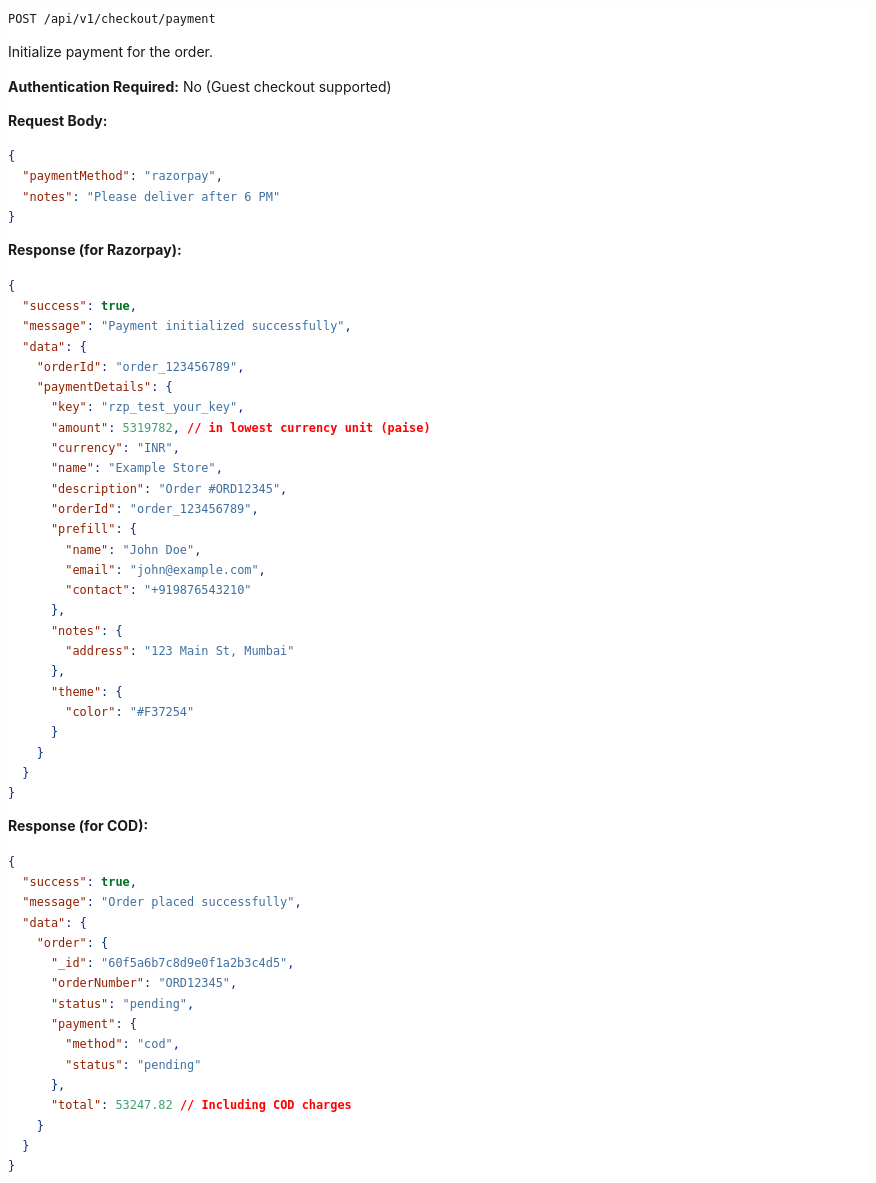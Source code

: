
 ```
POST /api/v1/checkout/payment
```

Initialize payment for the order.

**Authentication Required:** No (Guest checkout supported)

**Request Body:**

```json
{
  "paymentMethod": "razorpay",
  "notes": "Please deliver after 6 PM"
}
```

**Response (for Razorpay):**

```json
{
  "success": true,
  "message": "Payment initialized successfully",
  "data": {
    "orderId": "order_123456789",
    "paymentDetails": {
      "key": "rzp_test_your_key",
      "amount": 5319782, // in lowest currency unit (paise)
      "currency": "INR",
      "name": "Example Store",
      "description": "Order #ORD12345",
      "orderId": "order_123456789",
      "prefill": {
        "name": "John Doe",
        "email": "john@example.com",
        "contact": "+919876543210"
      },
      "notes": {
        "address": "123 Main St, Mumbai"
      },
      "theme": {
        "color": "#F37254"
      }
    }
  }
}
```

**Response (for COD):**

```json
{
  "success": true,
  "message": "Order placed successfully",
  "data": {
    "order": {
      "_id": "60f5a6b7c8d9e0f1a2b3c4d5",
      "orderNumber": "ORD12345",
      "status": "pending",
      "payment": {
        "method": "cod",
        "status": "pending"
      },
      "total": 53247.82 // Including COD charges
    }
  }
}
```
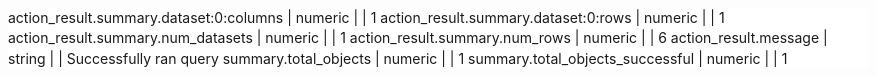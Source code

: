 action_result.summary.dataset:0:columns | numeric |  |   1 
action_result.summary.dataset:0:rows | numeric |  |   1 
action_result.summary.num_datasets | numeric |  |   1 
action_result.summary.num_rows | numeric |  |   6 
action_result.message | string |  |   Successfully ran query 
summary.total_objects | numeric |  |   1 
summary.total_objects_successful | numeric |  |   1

+---+

What the exercise asks =
State, as a number only, how many lines in the entries include "notes".

Exercise solution =
2